The root problem H(z)=0 is solved by an iterative scheme z_{n+1} = z_n + d_n,
where the direction d_n is computed in two different ways. Let J(x)=Jac H(x).
There are two possible methods either "PR" for potential reduction algorithm
or "AS" for affine scaled trust reduction algorithm.
(a) potential reduction algorithm:
The direction solves the system
H(z_n) + J(z_n) d = sigma_n a^T H(z_n) / ||a||_2^2 a.
(b) bound-constrained trust region algorithm:
The direction solves the system
min_p ||J(z_n)^T p + H(z_n)||^2 ,
for p such that ||p|| <= Delta_n||.
... are further arguments to be passed to the optimization routine,
that is global, xscalm, silent.
A globalization scheme can be choosed using the global argument.
Available schemes are
(1) Line search:
if global is set to "qline" or "gline", a line search
is used with the merit function being half of the L2 norm of Phi, respectively with a
quadratic or a geometric implementation.
(3) Trust-region:
if global is set to "pwldog", the Powell dogleg method
is used.
(2) None:
if global is set to "none", no globalization is done.
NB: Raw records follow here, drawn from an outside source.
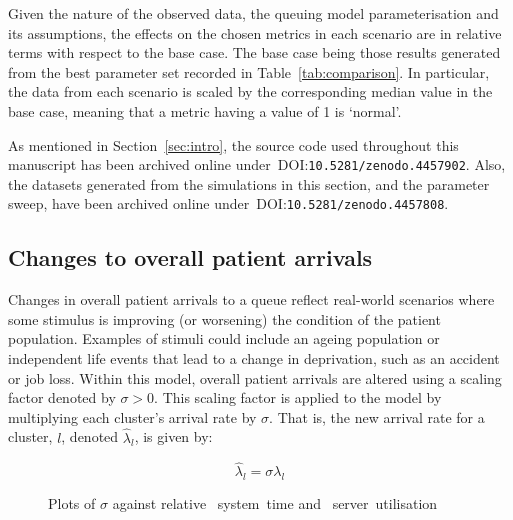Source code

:\documentclass[]{interact}
\newlength{\imgwidth}
\theoremstyle{plain}%
\theoremstyle{definition}
\theoremstyle{remark}
\begin{document}
Given the nature of the observed data, the queuing model parameterisation and
its assumptions, the effects on the chosen metrics in each scenario are in
relative terms with respect to the base case. The base case being those results
generated from the best parameter set recorded in Table~\ref{tab:comparison}. In
particular, the data from each scenario is scaled by the corresponding median
value in the base case, meaning that a metric having a value of 1 is `normal'.

As mentioned in Section~\ref{sec:intro}, the source code used throughout
this manuscript has been archived online
under~DOI:\texttt{10.5281/zenodo.4457902}.
Also, the datasets generated from the simulations in this section, and the
parameter sweep, have been archived online
under~DOI:\texttt{10.5281/zenodo.4457808}.


\subsection{Changes to overall patient arrivals}\label{subsec:arrivals}

Changes in overall patient arrivals to a queue reflect real-world scenarios
where some stimulus is improving (or worsening) the condition of the patient
population. Examples of stimuli could include an ageing population or
independent life events that lead to a change in deprivation, such as an
accident or job loss. Within this model, overall patient arrivals are altered
using a scaling factor denoted by \(\sigma > 0\). This scaling factor is applied
to the model by multiplying each cluster's arrival rate by \(\sigma\). That is,
the new arrival rate for a cluster, \(l\), denoted \(\hat\lambda_l\), is given
by:

\begin{equation}\label{eq:lambda}
    \hat\lambda_{l} = \sigma\lambda_l
\end{equation}

\begin{figure}
    \centering

    \caption{%
        Plots of \(\sigma\) against relative
        ~system~time and
        ~server~utilisation
    }\label{fig:lambda}
\end{figure}
\end{document}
The default value of global is "gline" when method="PR" and
"pwldog" when method="AS".
The xscalm is a scaling parameter to used, either "fixed" (default)
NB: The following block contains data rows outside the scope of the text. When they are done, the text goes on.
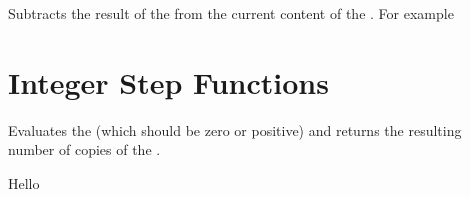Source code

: \documentclass[oneside]{book}
\begin{document}
\begin{function}{\intSub}
\begin{syntax}
  
\end{syntax}
Subtracts the result of the  from the
current content of the . For example
\begin{demohigh}
\intSet {}
\intSub {}
\intUse \lTmpaInt
\end{demohigh}
\end{function}

\section{Integer Step Functions}

\begin{function}{\intReplicate}
\begin{syntax}
  
\end{syntax}
Evaluates the  (which should be zero or positive)
and returns the resulting number of copies of the .
\begin{demohigh}
 {Hello}
\end{demohigh}
\end{function}

\end{document}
or "auto", for which scaling factors are calculated from the euclidean norms of the
columns of the jacobian matrix.
The silent argument is a logical to report or not the optimization process, default
to FALSE.
The control argument is a list that can supply any of the following components:
xtol
The relative steplength tolerance.
When the relative steplength of all scaled x values is smaller than this value
convergence is declared. The default value is 1e-8.
ftol
The function value tolerance.
Convergence is declared when the largest absolute function value is smaller than ftol.
The default value is 1e-8.
btol
The backtracking tolerance.
The default value is 1e-2.
maxit
The maximum number of major iterations. The default value is 100 if a
global strategy has been specified.
trace
Non-negative integer. A value of 1 will give a detailed report of the
progress of the iteration, default 0.
sigma, delta, zeta
Parameters initialized to 1/2,
1, length(init)/2, respectively, when method="PR".
Parameters initialized to 0.99995, 1, 0.1, 1e10,
1/2, 1/4, 2, 3/4, when method="AS".
Value
GNE.ceq returns a list with components:
par
The best set of parameters found.
value
The value of the merit function.
counts
A two-element integer vector giving the number of calls to
H and jacH respectively.
iter
The outer iteration number.
code
The values returned are
1
Function criterion is near zero.
Convergence of function values has been achieved.
2
x-values within tolerance. This means that the relative distance between two
consecutive x-values is smaller than xtol.
3
No better point found.
This means that the algorithm has stalled and cannot find an acceptable new point.
This may or may not indicate acceptably small function values.
4
Iteration limit maxit exceeded.
5
Jacobian is too ill-conditioned.
6
Jacobian is singular.
100
an error in the execution.
message
a string describing the termination code.
fvec
a vector with function values.
Author(s)
Christophe Dutang
References
J.E. Dennis and J.J. Moree (1977),
Quasi-Newton methods, Motivation and Theory,
SIAM review.
Monteiro, R. and Pang, J.-S. (1999),
A Potential Reduction Newton Method for Constrained equations,
SIAM Journal on Optimization 9(3), 729-754.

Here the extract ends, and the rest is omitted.